Jakoś tak ostatnio mam same złe dni. Zaczęło się od pechowej przesyłki(pisałam o tym w  poście "Totalna porażka"), która nie dotarła do tej pory ani do adresata, ani do mnie. Potem było mnóstwo mniejszych i większych zawirowań ... określę je mianem prywatnych, o nich oczywiście nie będę pisała. Jednak dzisiejsze zdarzenie opiszę, bo mam już dosyć tych wszystkich oszustw, przekrętów i nabijania klientów w butelkę!!!
W czerwcu 2011r wzięłam córce w mixplusie aparat komórkowy NOKIA X3-02. Nie śpię na pieniądzach, więc zgodziłam się na  wpłatę prawie 200zł i 52 doładowania po 30zł. Zawsze uważałam, że Nokia to dobra firma...  niestety, już po pół roku(w styczniu 2012)  aparat trafił do serwisu - nie działał ekran dotykowy. W lutym poszedł do serwisu dwa razy - ta sama przyczyna. Wytrzymał do listopada (chociaż już w międzyczasie nie robił zdjęć) z tą sama usterką - nie działał ekran dotykowy, czyli czwarty raz!!!... Jakoś dwa dni temu otrzymałam wiadomość, że mam się zgłosić po aparat..., ponieważ muszę jechać do oddziału Plusa ponad 20km pojechałam dziś... jakież było moje zdziwienie, gdy otrzymałam uszkodzony aparat z informacją " W dostarczonym urządzeniu stwierdziliśmy uszkodzenie płyty głównej związane z ingerencją cieczy. Informujemy, że zgodnie z powyższym i na podstawie procedur producenta sprzętu, gwarancja na urządzenie jest nieważna" Oczywiście mogę się odwołać, ale czy jest sens?
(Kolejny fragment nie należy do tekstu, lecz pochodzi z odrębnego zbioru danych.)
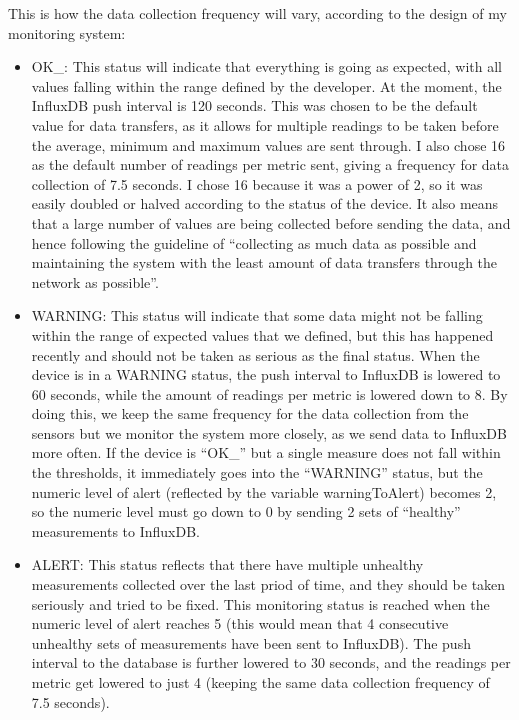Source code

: \documentclass[12pt]{article}
\begin{document}
This is how the data collection frequency will vary, according to the design of my monitoring system: 
\begin{itemize}
    \item OK\_: This status will indicate that everything is going as expected, with all values falling within the range defined by the developer. At the moment, the InfluxDB push interval is 120 seconds. This was chosen to be the default value for data transfers, as it allows for multiple readings to be taken before the average, minimum and maximum values are sent through. I also chose 16 as the default number of readings per metric sent, giving a frequency for data collection of 7.5 seconds. I chose 16 because it was a power of 2, so it was easily doubled or halved according to the status of the device. It also means that a large number of values are being collected before sending the data, and hence following the guideline of ``collecting as much data as possible and maintaining the system with the least amount of data transfers through the network as possible''.
    \item WARNING: This status will indicate that some data might not be falling within the range of expected values that we defined, but this has happened recently and should not be taken as serious as the final status. When the device is in a WARNING status, the push interval to InfluxDB is lowered to 60 seconds, while the amount of readings per metric is lowered down to 8. By doing this, we keep the same frequency for the data collection from the sensors but we monitor the system more closely, as we send data to InfluxDB more often. If the device is ``OK\_'' but a single measure does not fall within the thresholds, it immediately goes into the ``WARNING'' status, but the numeric level of alert (reflected by the variable warningToAlert) becomes 2, so the numeric level must go down to 0 by sending 2 sets of ``healthy'' measurements to InfluxDB.
    \item ALERT: This status reflects that there have multiple unhealthy measurements collected over the last priod of time, and they should be taken seriously and tried to be fixed. This monitoring status is reached when the numeric level of alert reaches 5 (this would mean that 4 consecutive unhealthy sets of measurements have been sent to InfluxDB). The push interval to the database is further lowered to 30 seconds, and the readings per metric get lowered to just 4 (keeping the same data collection frequency of 7.5 seconds). 
\end{itemize}
\end{document}
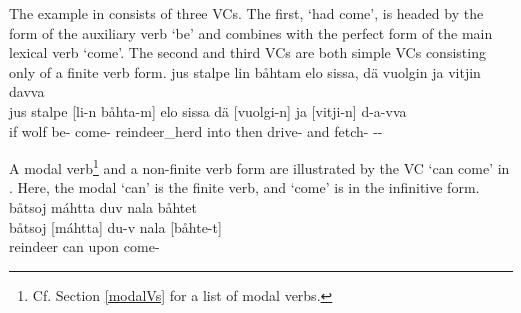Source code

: The example in  consists of three VCs. The first,  ‘had come’, is headed by the  form of the auxiliary verb  ‘be’ and combines with the perfect form of the main lexical verb  ‘come’. The second and third VCs are both simple VCs consisting only of a finite verb form.
\ea\label{VCex4}
\glll	jus stalpe lin båhtam elo sissa, dä vuolgin ja vitjin davva\\
	jus stalpe [li-n {båhta-m]\subVC{}} elo sissa dä {[vuolgi-n]\subVC{}} ja {[vitji-n]\subVC{}} d-a-vva\\
	if wolf\BS{} be- come- reindeer\_herd\BS{} into then drive- and fetch- --\\\nopagebreak
{}	
\z

A modal verb\footnote{Cf. Section \ref{modalVs} for a list of modal verbs.} 
and a non-finite verb form are illustrated by the VC  ‘can come’ in . Here, the modal  ‘can’ is the finite verb, and  ‘come’ is in the infinitive form. 
\ea\label{VCex5}
\glll	båtsoj máhtta duv nala båhtet\\
	båtsoj {[máhtta]\subVC} du-v nala {[båhte-t]\subVC}\\
	reindeer\BS{} can\BS{}  upon come-\\\nopagebreak
{}	
\z

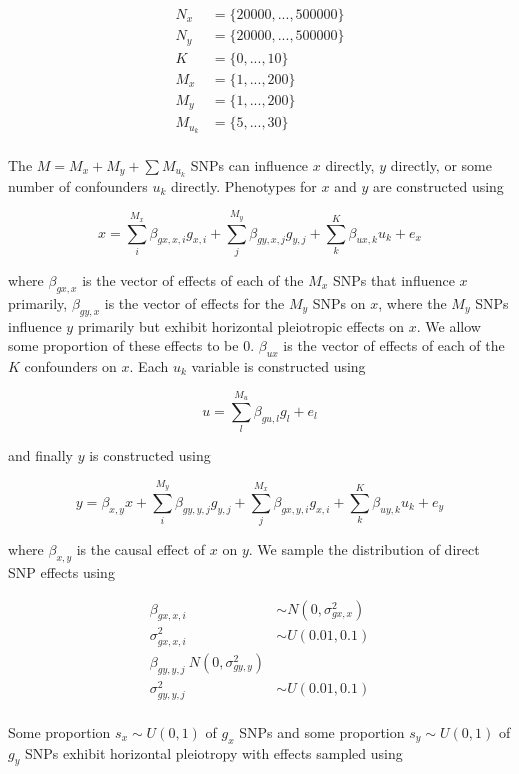 \documentclass[]{article}
\begin{document}
\[
\begin{aligned}
N_x & = \{20000, ..., 500000\} \\
N_y & = \{20000, ..., 500000\} \\
K & = \{0, ..., 10\} \\
M_x & = \{1, ..., 200\} \\
M_y & = \{1, ..., 200\} \\
M_{u_k} & = \{5,..., 30\} \\
\end{aligned}
\]

The \(M = M_x + M_y + \sum{M_{u_k}}\) SNPs can influence \(x\) directly,
\(y\) directly, or some number of confounders \(u_{k}\) directly.
Phenotypes for \(x\) and \(y\) are constructed using

\[
x = \sum^{M_x}_{i}{\beta_{gx,x,i}g_{x,i}} + \sum^{M_y}_{j}{\beta_{gy,x,j}g_{y,j}} + \sum^{K}_{k}{\beta_{ux,k} u_{k}} + e_{x}
\]

where \(\beta_{gx,x}\) is the vector of effects of each of the \(M_x\)
SNPs that influence \(x\) primarily, \(\beta_{gy,x}\) is the vector of
effects for the \(M_y\) SNPs on \(x\), where the \(M_y\) SNPs influence
\(y\) primarily but exhibit horizontal pleiotropic effects on \(x\). We
allow some proportion of these effects to be 0. \(\beta_{ux}\) is the
vector of effects of each of the \(K\) confounders on \(x\). Each
\(u_{k}\) variable is constructed using

\[
u = \sum^{M_u}_{l}{\beta_{gu,l}g_{l}} + e_{l}
\]

and finally \(y\) is constructed using

\[
y = \beta_{x,y}x + \sum^{M_y}_{i}{\beta_{gy,y,j}g_{y,j}} + \sum^{M_x}_{j}{\beta_{gx,y,i}g_{x,i}} + \sum^{K}_{k}{\beta_{uy,k} u_{k}} + e_{y}
\]

where \(\beta_{x,y}\) is the causal effect of \(x\) on \(y\). We sample
the distribution of direct SNP effects using

\[
\begin{aligned}
\beta_{gx,x,i} & \sim N(0, \sigma^2_{gx,x}) \\
\sigma^2_{gx,x,i} & \sim U(0.01, 0.1) \\
\beta_{gy,y,j} ~ N(0, \sigma^2_{gy,y}) \\
\sigma^2_{gy,y,j} & \sim U(0.01, 0.1) \\
\end{aligned}
\]

Some proportion \(s_x \sim U(0,1)\) of \(g_x\) SNPs and some proportion
\(s_y \sim U(0,1)\) of \(g_y\) SNPs exhibit horizontal pleiotropy with
effects sampled using
\end{document}
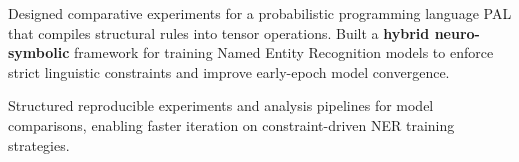     \vspace{0.10 cm}
    \begin{onecolentry}
        \begin{highlights}
    
    \item Designed comparative experiments for a probabilistic programming language PAL that compiles structural rules into tensor operations. Built a \textbf{hybrid neuro-symbolic} framework for training Named Entity Recognition models to enforce strict linguistic constraints and improve early-epoch model convergence.

    \item Structured reproducible experiments and analysis pipelines for model comparisons, enabling faster iteration on constraint-driven NER training strategies.

        
        \end{highlights}
    \end{onecolentry}
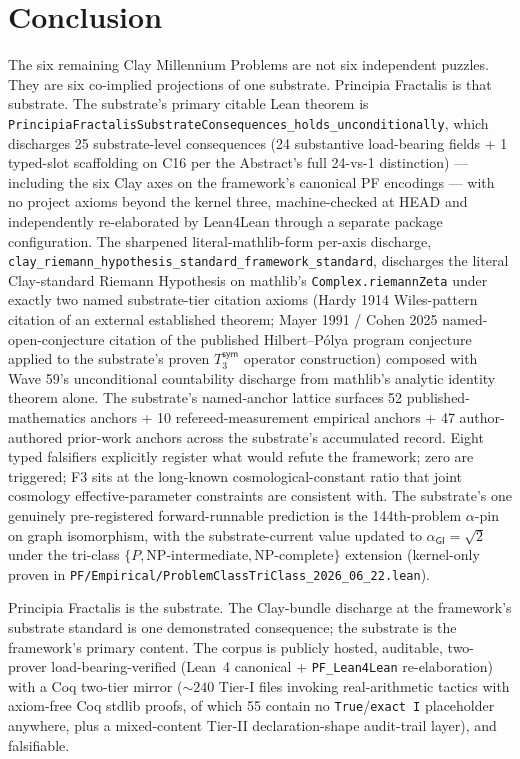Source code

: \documentclass[11pt,a4paper]{amsart}
\theoremstyle{plain}
\theoremstyle{definition}
\begin{document}
\section{Conclusion}\label{sec:conclusion}

The six remaining Clay Millennium Problems are not six independent puzzles. They are six co-implied projections of one substrate. Principia Fractalis is that substrate. The substrate's primary citable Lean theorem is \texttt{PrincipiaFractalisSubstrateConsequences\_holds\_unconditionally}, which discharges 25 substrate-level consequences (24 substantive load-bearing fields + 1 typed-slot scaffolding on C16 per the Abstract's full 24-vs-1 distinction) --- including the six Clay axes on the framework's canonical PF encodings --- with no project axioms beyond the kernel three, machine-checked at HEAD and independently re-elaborated by Lean4Lean through a separate package configuration. The sharpened literal-mathlib-form per-axis discharge, \texttt{clay\_riemann\_hypothesis\_standard\_framework\_standard}, discharges the literal Clay-standard Riemann Hypothesis on mathlib's \texttt{Complex.riemannZeta} under exactly two named substrate-tier citation axioms (Hardy 1914 Wiles-pattern citation of an external established theorem; Mayer 1991 / Cohen 2025 named-open-conjecture citation of the published Hilbert--P\'olya program conjecture applied to the substrate's proven $T_3^{\textsf{sym}}$ operator construction) composed with Wave 59's unconditional countability discharge from mathlib's analytic identity theorem alone. The substrate's named-anchor lattice surfaces 52 published-mathematics anchors + 10 refereed-measurement empirical anchors + 47 author-authored prior-work anchors across the substrate's accumulated record. Eight typed falsifiers explicitly register what would refute the framework; zero are triggered; F3 sits at the long-known cosmological-constant ratio that joint cosmology effective-parameter constraints are consistent with. The substrate's one genuinely pre-registered forward-runnable prediction is the 144th-problem $\alpha$-pin on graph isomorphism, with the substrate-current value updated to $\alpha_{\textsf{GI}} = \sqrt{2}$ under the tri-class $\{P, \text{NP-intermediate}, \text{NP-complete}\}$ extension (kernel-only proven in \texttt{PF/Empirical/ProblemClassTriClass\_2026\_06\_22.lean}).

Principia Fractalis is the substrate. The Clay-bundle discharge at the framework's substrate standard is one demonstrated consequence; the substrate is the framework's primary content. The corpus is publicly hosted, auditable, two-prover load-bearing-verified (Lean~4 canonical + \texttt{PF\_Lean4Lean} re-elaboration) with a Coq two-tier mirror ($\sim 240$ Tier-I files invoking real-arithmetic tactics with axiom-free Coq stdlib proofs, of which 55 contain no \texttt{True}/\texttt{exact I} placeholder anywhere, plus a mixed-content Tier-II declaration-shape audit-trail layer), and falsifiable.
\end{document}
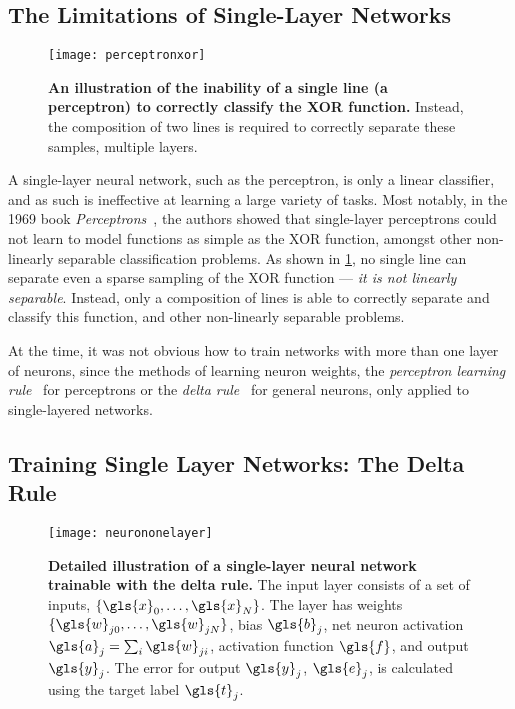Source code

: \documentclass[thesis]{subfiles}
\begin{document}
\subsection{The Limitations of Single-Layer Networks}\label{singlelayernetworks}
\begin{figure}[tbp]
\centering
\texttt{[image: perceptronxor]}
\caption[An illustration of the inability to correctly classify the XOR function]{\textbf{An illustration of the inability of a single line (\ie a perceptron) to correctly classify the XOR function.} Instead, the composition of two lines is required to correctly separate these samples, \ie multiple layers.}
\label{fig:perceptronxor}
\end{figure}
A single-layer neural network, such as the perceptron, is only a linear classifier, and as such is ineffective at learning a large variety of tasks. Most notably, in the 1969 book \emph{Perceptrons}~\citep{minsky1988perceptrons}, the authors showed that single-layer perceptrons could not learn to model functions as simple as the XOR function, amongst other non-linearly separable classification problems. As shown in \cref{fig:perceptronxor}, no single line can separate even a sparse sampling of the XOR function --- \ie\emph{it is not linearly separable}. Instead, only a composition of lines is able to correctly separate and classify this function, and other non-linearly separable problems.

At the time, it was not obvious how to train networks with more than one layer of neurons, since the methods of learning neuron weights, the \emph{perceptron learning rule}~\citep{rosenblatt1961principles} for perceptrons or the \emph{delta rule}~\citep{widrow1960adaptive} for general neurons, only applied to single-layered networks. %

\subsection{Training Single Layer Networks: The Delta Rule}
\label{deltarule}
\begin{figure}[tbp]
\centering
\texttt{[image: neurononelayer]}
\caption[Detailed illustration of a single-layer neural network]{\textbf{Detailed illustration of a single-layer neural network trainable with the delta rule.} The input layer consists of a set of inputs, $\{\gls{x}_{0}, \ldots, \gls{x}_{N}\}$. The layer has weights $\{\gls{w}_{j0}, \ldots, \gls{w}_{jN}\}$, bias $\gls{b}_j$, net neuron activation $\gls{a}_j = \sum_i \gls{w}_{ji}$, activation function $\gls{f}$, and output $\gls{y}_j$. The error for output $\gls{y}_j$, $\gls{e}_j$, is calculated using the target label $\gls{t}_j$.}
\label{fig:neurononelayer}
\end{figure}
\end{document}
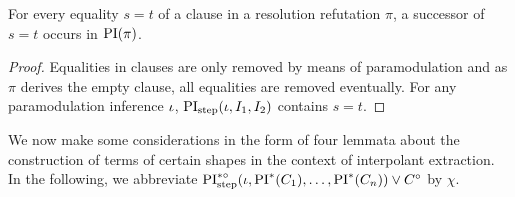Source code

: \documentclass[,%
	draft=false,%
	numbers=noendperiod
	12pt,
	a4paper,
	oneside,%
	openany,
]{memoir}
\newcommand{\inv}{\ensuremath{\chi}}
\begin{document}
\begin{lemma}
	\label{lemma:equalities_all_in_PI}
	For every equality $s=t$ of a clause in a resolution refutation $\pi$,
	a successor of $s=t$ occurs in $\operatorname{PI}(\pi)$.
\end{lemma}
\begin{proof}
	Equalities in clauses are only removed by means of paramodulation and as $\pi$ derives the empty clause, all equalities are removed eventually.
	For any paramodulation inference $\iota$, $\operatorname{PI}_{\mathrm{step}}(\iota, I_1, I_2)$ contains $s=t$.
\end{proof}


We now make some considerations in the form of four lemmata about the construction of terms of certain shapes in the context of interpolant extraction.
In the following, we abbreviate $\operatorname{PI}^{*\circ}_{\mathrm{step}}(\iota, \operatorname{PI}^*(C_1), \dots, \operatorname{PI}^*(C_n)) \lor C^\circ$ by $\inv$.
\end{document}
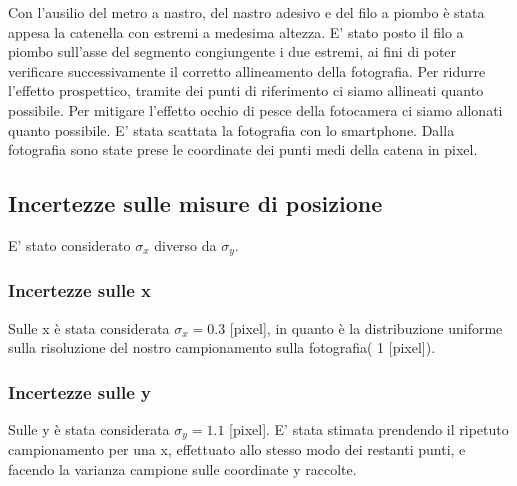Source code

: \documentclass{article}
\begin{document}
Con l'ausilio del metro a nastro, del nastro adesivo e del filo a piombo è  stata appesa la catenella con estremi a medesima altezza.
E' stato posto il filo a piombo sull'asse del segmento congiungente i due estremi, ai fini di poter verificare successivamente il corretto allineamento della fotografia.
Per ridurre l'effetto prospettico, tramite dei punti di riferimento ci siamo allineati quanto possibile.
Per mitigare l'effetto occhio di pesce della fotocamera ci siamo allonati quanto possibile.
E' stata scattata la fotografia con lo smartphone.
Dalla fotografia sono state prese le coordinate dei punti medi della catena in pixel.

\subsection{Incertezze sulle misure di posizione}
E' stato considerato  $\sigma_x$ diverso da $\sigma_y$.

\subsubsection{Incertezze sulle x}
Sulle x è stata considerata  $\sigma_x= 0.3$ [pixel], in quanto è la distribuzione uniforme sulla risoluzione del nostro campionamento sulla fotografia( 1 [pixel]). 

\subsubsection{Incertezze sulle y}
Sulle y è stata considerata  $\sigma_y= 1.1$ [pixel].
E' stata stimata prendendo il ripetuto campionamento per una x, effettuato allo stesso modo dei restanti punti, e facendo la varianza campione sulle coordinate y raccolte.
\end{document}
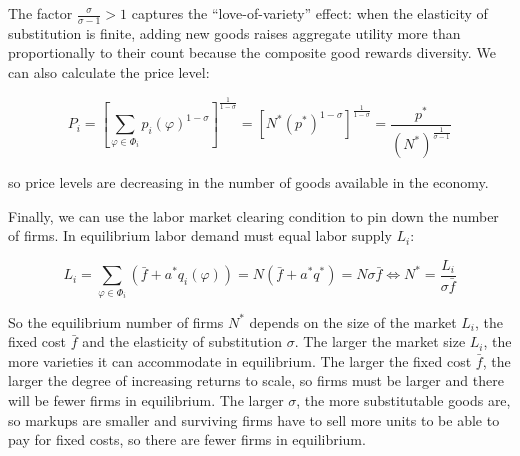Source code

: \documentclass[11pt,letterpaper]{article}
\begin{document}
The factor $\tfrac{\sigma}{\sigma-1}>1$ captures the “love-of-variety” effect: when the elasticity of substitution is finite, adding new goods raises aggregate utility more than proportionally to their count because the composite good rewards diversity. We can also calculate the price level:


\begin{equation*}
    P_i = \left[ \sum_{\varphi \in \Phi_i } p_i(
\varphi)^{1-\sigma} \right]^{\tfrac{1}{1-\sigma} }  = \left[ N^* (p^*)^{1-\sigma} \right]^{\tfrac{1}{1-\sigma} }  = \frac{p^*}{(N^*)^{\tfrac{1}{\sigma-1} } } 
\end{equation*}

so price levels are decreasing in the number of goods available in the economy.

Finally, we can use the labor market clearing condition to pin down the number of firms. In equilibrium labor demand must equal labor supply $L_i$:

\begin{equation*}
    L_i = \sum_{\varphi \in \Phi_i} \left(\bar{f} + a^* q_i(\varphi) \right) = N\left(\bar{f} + a^* q^* \right) = N\sigma\bar{f} \iff N^* = \frac{L_i}{\sigma \bar{f}}
\end{equation*}

So the equilibrium number of firms $N^*$ depends on the size of the market $L_i$, the fixed cost $\bar{f}$ and the elasticity of substitution $\sigma$. The larger the market size $L_i$, the more varieties it can accommodate in equilibrium. The larger the fixed cost  $\bar{f}$, the larger the degree of increasing returns to scale, so firms must be larger and there will be fewer firms in equilibrium. The larger $\sigma$, the more substitutable goods are, so markups are smaller and surviving firms have to sell more units to be able to pay for fixed costs, so there are fewer firms in equilibrium.
\end{document}
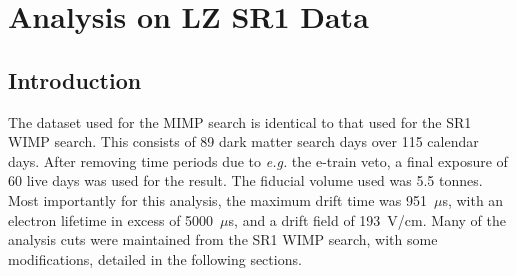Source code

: \section{Analysis on LZ SR1 Data}
\subsection{Introduction}

The dataset used for the MIMP search is identical to that used for the SR1 WIMP search\cite{aalbers_first_2022}.
This consists of 89 dark matter search days over 115 calendar days.
After removing time periods due to \textit{e.g.} the e-train veto, a final exposure of 60 live days was used for the result.
The fiducial volume used was 5.5 tonnes.
Most importantly for this analysis, the maximum drift time was 951~$\mu$s, with an electron lifetime in excess of 5000~$\mu$s, and a drift field of 193~V/cm.
Many of the analysis cuts were maintained from the SR1 WIMP search, with some modifications, detailed in the following sections.

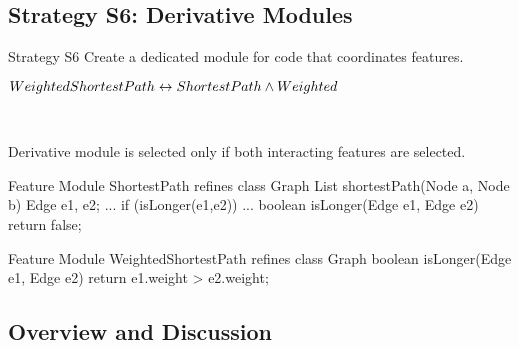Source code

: \subsection{Strategy S6: Derivative Modules}

\begin{frame}{\myframetitle}
	\begin{mycolumns}[widths={30},animation=none]
		\begin{definition}{Strategy S6}
			Create a dedicated module for code that coordinates features.
		\end{definition}
	\mynextcolumn
	\end{mycolumns}
\end{frame}

\begin{frame}[fragile]{\myframetitle}
	\begin{mycolumns}[animation=none]
		\centering

		$WeightedShortestPath \leftrightarrow ShortestPath \wedge Weighted$

		~
		\begin{note}{}
			Derivative module is selected only if both interacting features are selected.
		\end{note}
	\mynextcolumn
\begin{codetight}{Feature Module ShortestPath}
refines class Graph {
	List shortestPath(Node a, Node b){
		Edge e1, e2;
		...
		if (isLonger(e1,e2)) 
		... 
	}
	boolean isLonger(Edge e1, Edge e2){
		return false;
	}
}
\end{codetight}	
\begin{codetight}{Feature Module WeightedShortestPath}
refines class Graph {
	boolean isLonger(Edge e1, Edge e2){
		return e1.weight > e2.weight;
	}
}
\end{codetight}	
	\end{mycolumns}
\end{frame}

\subsection{Overview and Discussion}

\begin{frame}[label=HandlingFeatureInteractions]{\myframetitle}
	\centering{} %
\end{frame}
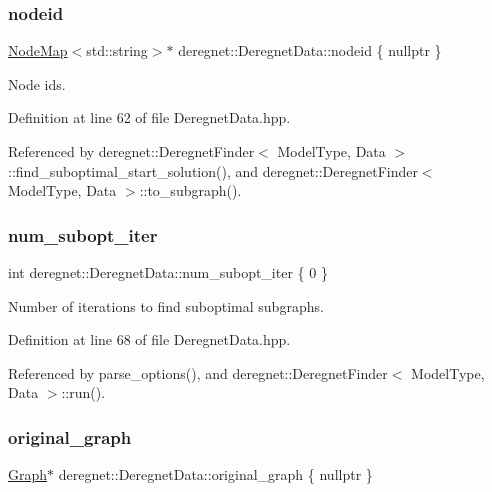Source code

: \subsubsection{\texorpdfstring{nodeid}{nodeid}}
{\footnotesize\ttfamily \hyperlink{namespacederegnet_ae102b707ae1d6f83c639ece5e0dd5658}{Node\+Map}$<$std\+::string$>$$\ast$ deregnet\+::\+Deregnet\+Data\+::nodeid \{ nullptr \}}



Node id\textquotesingle{}s. 



Definition at line 62 of file Deregnet\+Data.\+hpp.



Referenced by deregnet\+::\+Deregnet\+Finder$<$ Model\+Type, Data $>$\+::find\+\_\+suboptimal\+\_\+start\+\_\+solution(), and deregnet\+::\+Deregnet\+Finder$<$ Model\+Type, Data $>$\+::to\+\_\+subgraph().

\mbox{\label{classderegnet_1_1DeregnetData_adb7428cd99112156ae9f80187af9ebbe}} 
\subsubsection{\texorpdfstring{num\+\_\+subopt\+\_\+iter}{num\_subopt\_iter}}
{\footnotesize\ttfamily int deregnet\+::\+Deregnet\+Data\+::num\+\_\+subopt\+\_\+iter \{ 0 \}}



Number of iterations to find suboptimal subgraphs. 



Definition at line 68 of file Deregnet\+Data.\+hpp.



Referenced by parse\+\_\+options(), and deregnet\+::\+Deregnet\+Finder$<$ Model\+Type, Data $>$\+::run().

\mbox{\label{classderegnet_1_1DeregnetData_a3ea2abe9900785d80fa0141afdd985a9}} 
\subsubsection{\texorpdfstring{original\+\_\+graph}{original\_graph}}
{\footnotesize\ttfamily \hyperlink{namespacederegnet_a55b76c55bbabc682cbc61f8b9948799e}{Graph}$\ast$ deregnet\+::\+Deregnet\+Data\+::original\+\_\+graph \{ nullptr \}}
Aparat zamiast do lokalnego serwisu trafi do głównego, gdy podtrzymają w/w decyzję zostanę obciążona kosztami transportu i ekspertyzy, a jak udowodnię, że nie został zalany?!, bo nie został!!! Córka jest mądrą i zrównoważoną dziewczyną, dba o swoje rzeczy, nawet na mnie krzyczy jak gdzieś zobaczy ryskę, ... już prędzej syn mógłby coś takiego odstawić, ale nie ona, ... zresztą jak sami widzicie z aparatem były  problemy od początku. Pan w Plusie mówi, że nawet nie musiało to być zalanie, wystarczy że rozmawiała w czasie deszczu, wilgotnej pogody itp.... przepraszam, a gdzie pisze, że aparatem komórkowym należy się posługiwać tylko w domowych... nie, nawet nie domowych, bo może kurz itd., najlepiej laboratoryjnych warunkach???!!! A może producenci powinni pomyśleć nad zainstalowaniem do aparatu czegoś przeciwdeszczowego, typu daszek, parasol, deszczówka???!!! Jestem załamana, córce oddałam swój aparat( przecież jest na studiach, z daleka od domu, więc jej potrzebny), sama wzięłam jakąś staroć, a ten na złom!!! W spadku zostały mi jeszcze 34 doładowania! Na szczęście nie produkują już tego szajsu, jednak przerażona jestem tym, że obecnie chyba prawie wszystkie, albo wszystkie aparaty mają dotykowe ekrany... Pierwsze komórki, mimo że "cegły", były tysiąckrotnie bardziej wytrzymałe niż obecne!!!!!!!!!!!!!!
Właściwie to nie wiem po co są gwarancje?! Kiedyś syn kupił buty, niby z dobrej firmy... prawie od razu się rozkleiły - oddał na gwarancji i otrzymał informację "Gwarancja nie obejmuje takich uszkodzeń, ponieważ buty były użytkowane niezgodnie z przeznaczeniem! Kurcze, nie doczytaliśmy - może one były do fruwania?!!!!!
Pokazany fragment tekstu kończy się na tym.